Ma soprattutto aveva dato il via libera a uno schema che potrebbe essere riproposto anche in Italia. Nonostante l’euroscetticismo manifestato in passato, i grillini hanno stretto un accordo con le forze tradizionalmente europeiste, in particolare i socialisti europei. Nei giorni scorsi i 5 Stelle hanno votato l’italiano David Sassoli come presidente dell’Assemblea e poi hanno ottenuto una vicepresidenza (facendo infuriare Salvini che nonostante il 35 per cento delle urne era rimasto completamente a bocca asciutta) benché non abbiano ancora trovato una collocazione all’interno di un gruppo europarlamentare.
Il voto di ieri sigilla questo patto. L’interlocutore scelto dai 5 Stelle a Bruxelles non è l’area sovranista ma quella europeista. E la riprova arriverà quando la von der Leyen comunicherà i componenti della Commissione da lei guidata: fino a ieri il nome del commissario italiano era quello del sottosegretario Giancarlo Giorgetti, ma ora è impensabile che venga scelto un leghista (che ha votato contro l’esecutivo Ue). E così i grillini faranno filotto, aumentando il furore di Salvini.

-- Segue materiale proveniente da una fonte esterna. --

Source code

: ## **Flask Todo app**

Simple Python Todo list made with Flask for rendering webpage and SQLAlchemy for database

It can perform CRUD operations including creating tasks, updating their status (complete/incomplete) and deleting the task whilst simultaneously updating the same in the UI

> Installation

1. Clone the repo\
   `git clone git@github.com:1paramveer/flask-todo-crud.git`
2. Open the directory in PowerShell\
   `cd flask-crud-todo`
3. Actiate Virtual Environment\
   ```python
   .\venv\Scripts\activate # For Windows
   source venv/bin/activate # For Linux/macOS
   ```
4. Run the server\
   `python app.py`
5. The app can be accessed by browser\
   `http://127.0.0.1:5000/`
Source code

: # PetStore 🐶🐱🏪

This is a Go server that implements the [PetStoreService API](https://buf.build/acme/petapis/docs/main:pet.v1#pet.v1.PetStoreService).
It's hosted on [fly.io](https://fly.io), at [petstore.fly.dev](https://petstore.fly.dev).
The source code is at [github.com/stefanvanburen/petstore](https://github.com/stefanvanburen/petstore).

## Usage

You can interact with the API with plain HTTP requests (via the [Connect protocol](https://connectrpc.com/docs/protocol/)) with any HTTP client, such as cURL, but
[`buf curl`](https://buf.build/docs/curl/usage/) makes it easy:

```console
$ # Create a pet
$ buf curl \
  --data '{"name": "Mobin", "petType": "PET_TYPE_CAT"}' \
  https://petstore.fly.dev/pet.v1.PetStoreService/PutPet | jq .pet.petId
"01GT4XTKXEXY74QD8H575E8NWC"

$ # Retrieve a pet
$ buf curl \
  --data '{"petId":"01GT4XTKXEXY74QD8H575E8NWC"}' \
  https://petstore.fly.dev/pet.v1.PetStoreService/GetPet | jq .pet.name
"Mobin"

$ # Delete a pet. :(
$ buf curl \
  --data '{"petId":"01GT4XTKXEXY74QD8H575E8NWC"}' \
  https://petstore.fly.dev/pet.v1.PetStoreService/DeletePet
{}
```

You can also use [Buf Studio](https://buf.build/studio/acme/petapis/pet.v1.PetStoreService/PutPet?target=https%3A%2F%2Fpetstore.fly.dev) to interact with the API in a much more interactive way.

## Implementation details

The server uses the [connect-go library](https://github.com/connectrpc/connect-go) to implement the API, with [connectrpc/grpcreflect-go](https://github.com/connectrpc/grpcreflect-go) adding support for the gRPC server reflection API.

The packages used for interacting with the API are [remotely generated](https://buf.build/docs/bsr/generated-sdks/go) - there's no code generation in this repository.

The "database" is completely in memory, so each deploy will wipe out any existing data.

La svolta eurocentrica di Di Maio è un segnale evidente agli alleati leghisti: se tireranno troppo la corda, il governo cadrà. Tuttavia, non si andrà al voto come spererebbe il leader leghista. Mattarella non solo non scioglierà le Camere ad appena un anno e mezzo dal voto del 4 marzo 2018, ma addirittura ha già pronta una maggioranza alternativa per un governo tecnico, magari a guida di quell’eurocampione che risponde al nome di Mario Draghi. E la nuova maggioranza metterebbe al fianco M5s e Pd, come è già successo ripetutamente in questi giorni a Bruxelles. Salvini avvisato, mezzo salvato. Se non rientra nei ranghi, potrebbe presto uscirne.